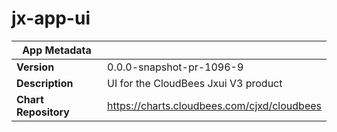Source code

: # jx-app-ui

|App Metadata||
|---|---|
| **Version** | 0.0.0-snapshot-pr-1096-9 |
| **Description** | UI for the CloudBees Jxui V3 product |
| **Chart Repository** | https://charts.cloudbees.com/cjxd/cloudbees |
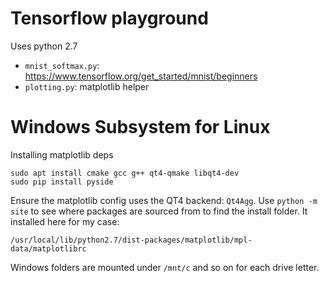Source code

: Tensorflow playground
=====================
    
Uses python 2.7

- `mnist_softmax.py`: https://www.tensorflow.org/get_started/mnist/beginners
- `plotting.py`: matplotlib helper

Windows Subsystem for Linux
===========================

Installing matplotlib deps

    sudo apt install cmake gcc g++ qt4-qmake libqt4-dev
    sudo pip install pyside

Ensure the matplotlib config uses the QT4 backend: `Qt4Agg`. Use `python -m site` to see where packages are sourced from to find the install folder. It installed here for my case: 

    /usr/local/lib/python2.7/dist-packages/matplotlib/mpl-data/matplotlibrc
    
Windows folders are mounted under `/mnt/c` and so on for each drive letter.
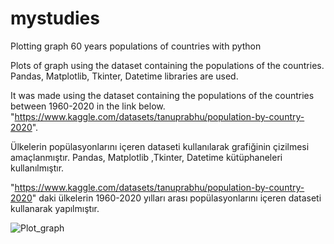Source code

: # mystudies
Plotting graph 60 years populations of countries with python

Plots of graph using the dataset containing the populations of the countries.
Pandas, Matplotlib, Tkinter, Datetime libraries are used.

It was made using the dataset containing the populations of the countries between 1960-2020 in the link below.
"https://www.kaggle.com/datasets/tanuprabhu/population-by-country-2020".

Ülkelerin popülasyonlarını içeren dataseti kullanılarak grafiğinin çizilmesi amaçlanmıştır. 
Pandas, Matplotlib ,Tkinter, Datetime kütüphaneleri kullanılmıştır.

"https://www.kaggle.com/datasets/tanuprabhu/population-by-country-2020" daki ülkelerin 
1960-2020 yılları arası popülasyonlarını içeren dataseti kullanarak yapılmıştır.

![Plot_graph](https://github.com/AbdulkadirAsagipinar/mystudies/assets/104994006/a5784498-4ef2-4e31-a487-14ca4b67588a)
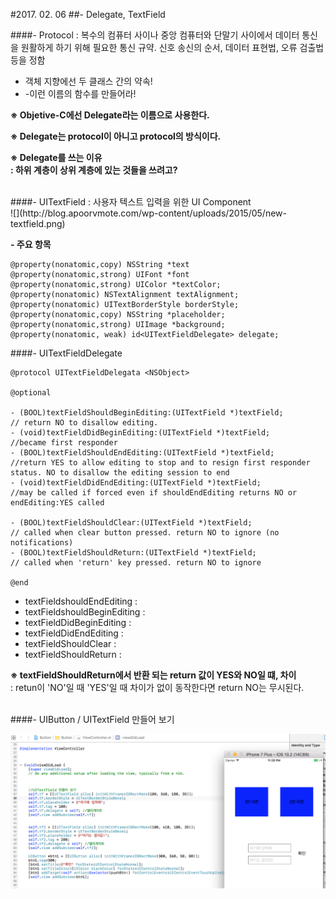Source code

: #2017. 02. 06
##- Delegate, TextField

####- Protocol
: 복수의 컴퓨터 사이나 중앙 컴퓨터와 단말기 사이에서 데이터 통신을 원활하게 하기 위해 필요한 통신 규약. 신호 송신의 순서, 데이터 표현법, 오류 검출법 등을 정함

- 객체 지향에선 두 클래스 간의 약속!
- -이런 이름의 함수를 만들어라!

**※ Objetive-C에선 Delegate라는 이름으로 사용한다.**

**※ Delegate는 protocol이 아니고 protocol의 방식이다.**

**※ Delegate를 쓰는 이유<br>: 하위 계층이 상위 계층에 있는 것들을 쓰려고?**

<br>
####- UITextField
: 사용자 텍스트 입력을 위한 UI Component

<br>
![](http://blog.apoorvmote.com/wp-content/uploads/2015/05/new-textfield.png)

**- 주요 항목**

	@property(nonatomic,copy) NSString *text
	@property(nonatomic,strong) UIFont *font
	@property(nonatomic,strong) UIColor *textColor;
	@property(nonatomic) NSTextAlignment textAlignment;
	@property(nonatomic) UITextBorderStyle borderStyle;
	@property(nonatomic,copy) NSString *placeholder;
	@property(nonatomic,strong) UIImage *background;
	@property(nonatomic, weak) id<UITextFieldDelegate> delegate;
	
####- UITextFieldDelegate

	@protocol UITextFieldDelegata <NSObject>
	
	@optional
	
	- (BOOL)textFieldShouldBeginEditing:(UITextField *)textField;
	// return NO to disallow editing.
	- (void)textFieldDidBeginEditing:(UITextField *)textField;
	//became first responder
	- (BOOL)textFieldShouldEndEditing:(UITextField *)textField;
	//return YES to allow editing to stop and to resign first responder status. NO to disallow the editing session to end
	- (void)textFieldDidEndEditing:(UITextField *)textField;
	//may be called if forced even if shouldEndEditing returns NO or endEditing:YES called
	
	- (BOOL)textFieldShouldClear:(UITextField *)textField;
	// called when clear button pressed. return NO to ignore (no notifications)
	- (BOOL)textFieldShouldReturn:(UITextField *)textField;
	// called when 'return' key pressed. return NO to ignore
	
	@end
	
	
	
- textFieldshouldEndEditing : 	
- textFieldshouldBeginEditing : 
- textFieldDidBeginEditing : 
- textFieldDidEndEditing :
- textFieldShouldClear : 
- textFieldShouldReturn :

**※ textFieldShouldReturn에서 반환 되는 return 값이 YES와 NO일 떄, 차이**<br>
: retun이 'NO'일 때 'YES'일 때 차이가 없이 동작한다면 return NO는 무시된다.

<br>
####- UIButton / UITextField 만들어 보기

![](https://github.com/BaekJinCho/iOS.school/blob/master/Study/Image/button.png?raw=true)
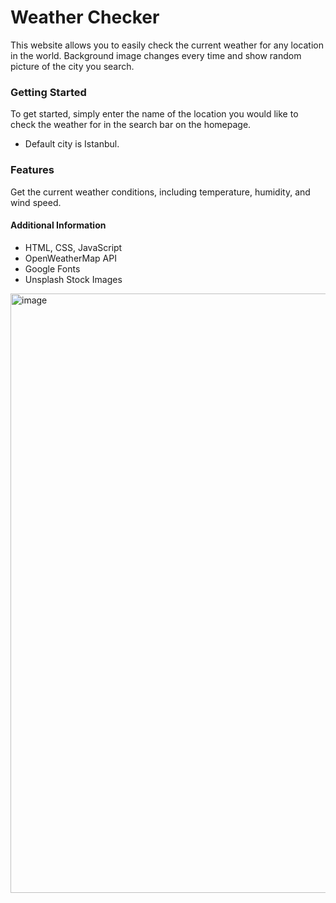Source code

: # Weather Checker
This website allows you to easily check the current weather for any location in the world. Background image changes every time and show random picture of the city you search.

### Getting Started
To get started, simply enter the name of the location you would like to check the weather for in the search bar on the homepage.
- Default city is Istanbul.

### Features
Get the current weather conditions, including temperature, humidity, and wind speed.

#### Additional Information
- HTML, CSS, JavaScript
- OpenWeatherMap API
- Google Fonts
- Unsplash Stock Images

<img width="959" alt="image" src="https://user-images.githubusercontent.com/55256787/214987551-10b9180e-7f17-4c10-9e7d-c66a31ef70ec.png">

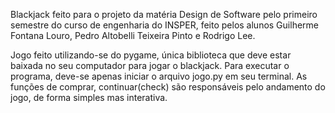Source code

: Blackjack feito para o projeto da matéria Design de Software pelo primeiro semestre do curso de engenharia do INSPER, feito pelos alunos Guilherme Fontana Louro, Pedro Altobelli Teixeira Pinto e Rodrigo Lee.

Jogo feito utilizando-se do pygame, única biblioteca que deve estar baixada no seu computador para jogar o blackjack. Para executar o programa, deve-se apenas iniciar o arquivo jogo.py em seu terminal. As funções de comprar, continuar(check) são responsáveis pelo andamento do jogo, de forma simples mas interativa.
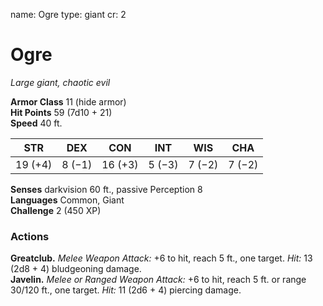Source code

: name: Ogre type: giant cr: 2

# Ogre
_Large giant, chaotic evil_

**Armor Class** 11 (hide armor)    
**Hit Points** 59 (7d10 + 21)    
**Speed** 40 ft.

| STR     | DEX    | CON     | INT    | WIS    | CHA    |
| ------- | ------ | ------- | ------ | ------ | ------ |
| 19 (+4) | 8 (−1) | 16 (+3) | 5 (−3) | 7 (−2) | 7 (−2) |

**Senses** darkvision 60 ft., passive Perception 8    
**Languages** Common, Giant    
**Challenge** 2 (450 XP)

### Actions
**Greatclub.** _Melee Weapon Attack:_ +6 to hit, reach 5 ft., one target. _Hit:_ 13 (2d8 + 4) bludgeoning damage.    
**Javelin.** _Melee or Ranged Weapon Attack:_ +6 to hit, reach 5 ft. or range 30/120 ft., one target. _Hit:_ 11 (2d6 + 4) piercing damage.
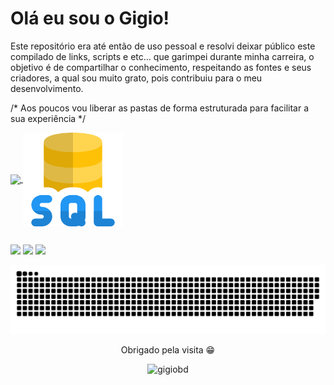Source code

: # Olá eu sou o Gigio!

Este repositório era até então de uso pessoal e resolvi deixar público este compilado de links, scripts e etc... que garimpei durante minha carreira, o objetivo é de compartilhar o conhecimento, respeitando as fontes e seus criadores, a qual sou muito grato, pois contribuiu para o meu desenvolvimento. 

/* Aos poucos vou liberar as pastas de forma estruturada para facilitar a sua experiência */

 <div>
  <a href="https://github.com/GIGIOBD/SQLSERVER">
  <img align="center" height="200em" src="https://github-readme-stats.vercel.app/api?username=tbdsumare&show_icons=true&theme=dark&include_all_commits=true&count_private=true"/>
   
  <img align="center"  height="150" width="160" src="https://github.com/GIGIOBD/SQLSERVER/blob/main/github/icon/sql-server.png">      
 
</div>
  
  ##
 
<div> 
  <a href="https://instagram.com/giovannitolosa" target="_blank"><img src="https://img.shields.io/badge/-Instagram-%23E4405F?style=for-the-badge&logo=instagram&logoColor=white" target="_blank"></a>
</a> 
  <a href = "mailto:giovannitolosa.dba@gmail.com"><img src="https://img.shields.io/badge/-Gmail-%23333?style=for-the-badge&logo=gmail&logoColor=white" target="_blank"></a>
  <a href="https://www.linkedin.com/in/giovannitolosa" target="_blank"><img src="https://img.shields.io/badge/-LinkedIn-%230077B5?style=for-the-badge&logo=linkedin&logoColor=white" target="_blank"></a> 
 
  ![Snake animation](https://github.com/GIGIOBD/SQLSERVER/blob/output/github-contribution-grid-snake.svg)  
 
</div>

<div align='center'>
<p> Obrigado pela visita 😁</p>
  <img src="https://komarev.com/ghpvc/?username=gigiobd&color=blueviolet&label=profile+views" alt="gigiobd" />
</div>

Task to complete
Search the material for lines holding the word "mystudies", then say how many there are and nothing more.

Answer below
2